BEGIN Dataset
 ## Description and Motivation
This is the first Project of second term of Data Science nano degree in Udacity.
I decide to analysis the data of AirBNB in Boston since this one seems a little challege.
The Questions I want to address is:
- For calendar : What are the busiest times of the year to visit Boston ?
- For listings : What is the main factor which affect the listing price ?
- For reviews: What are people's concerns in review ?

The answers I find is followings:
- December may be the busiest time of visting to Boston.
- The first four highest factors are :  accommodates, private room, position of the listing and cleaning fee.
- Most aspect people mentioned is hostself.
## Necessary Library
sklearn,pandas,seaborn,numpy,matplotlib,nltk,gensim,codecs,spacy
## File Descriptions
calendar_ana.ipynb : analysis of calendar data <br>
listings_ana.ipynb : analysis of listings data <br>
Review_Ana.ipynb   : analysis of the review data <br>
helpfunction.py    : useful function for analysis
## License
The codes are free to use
END Dataset
BEGIN Dataset
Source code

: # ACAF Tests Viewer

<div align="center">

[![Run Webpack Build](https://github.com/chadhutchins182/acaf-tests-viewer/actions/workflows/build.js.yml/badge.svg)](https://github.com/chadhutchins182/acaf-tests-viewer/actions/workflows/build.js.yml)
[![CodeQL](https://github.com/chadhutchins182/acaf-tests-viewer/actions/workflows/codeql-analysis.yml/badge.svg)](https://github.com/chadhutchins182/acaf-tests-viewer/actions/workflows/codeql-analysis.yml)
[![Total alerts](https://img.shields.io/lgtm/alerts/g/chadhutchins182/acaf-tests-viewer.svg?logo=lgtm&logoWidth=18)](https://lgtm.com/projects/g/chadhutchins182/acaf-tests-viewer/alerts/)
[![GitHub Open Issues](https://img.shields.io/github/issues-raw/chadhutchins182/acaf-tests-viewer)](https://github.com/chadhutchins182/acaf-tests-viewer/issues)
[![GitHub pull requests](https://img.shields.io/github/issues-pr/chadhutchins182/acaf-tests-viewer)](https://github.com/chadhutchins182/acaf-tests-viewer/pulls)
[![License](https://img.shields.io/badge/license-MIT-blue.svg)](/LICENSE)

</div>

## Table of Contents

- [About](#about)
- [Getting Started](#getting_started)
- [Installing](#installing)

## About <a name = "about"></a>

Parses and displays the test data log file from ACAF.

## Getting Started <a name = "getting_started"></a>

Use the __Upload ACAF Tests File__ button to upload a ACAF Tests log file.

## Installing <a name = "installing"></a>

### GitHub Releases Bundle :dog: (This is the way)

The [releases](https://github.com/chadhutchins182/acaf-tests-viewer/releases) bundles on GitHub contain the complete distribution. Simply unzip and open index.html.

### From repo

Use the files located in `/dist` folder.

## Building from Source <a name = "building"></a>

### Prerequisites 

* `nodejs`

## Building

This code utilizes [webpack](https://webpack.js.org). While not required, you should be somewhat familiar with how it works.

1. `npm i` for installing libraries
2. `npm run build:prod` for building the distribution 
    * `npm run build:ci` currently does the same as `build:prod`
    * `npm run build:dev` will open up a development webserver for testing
END Dataset
> Required action:
Using the entries above, extract exactly the span from the line with "and open index.html." to the line with "webserver for testing", both lines included; leave out everything else.

> Exercise response:
The [releases](https://github.com/chadhutchins182/acaf-tests-viewer/releases) bundles on GitHub contain the complete distribution. Simply unzip and open index.html.

### From repo

Use the files located in `/dist` folder.

## Building from Source <a name = "building"></a>

### Prerequisites 

* `nodejs`

## Building

This code utilizes [webpack](https://webpack.js.org). While not required, you should be somewhat familiar with how it works.

1. `npm i` for installing libraries
2. `npm run build:prod` for building the distribution 
    * `npm run build:ci` currently does the same as `build:prod`
    * `npm run build:dev` will open up a development webserver for testing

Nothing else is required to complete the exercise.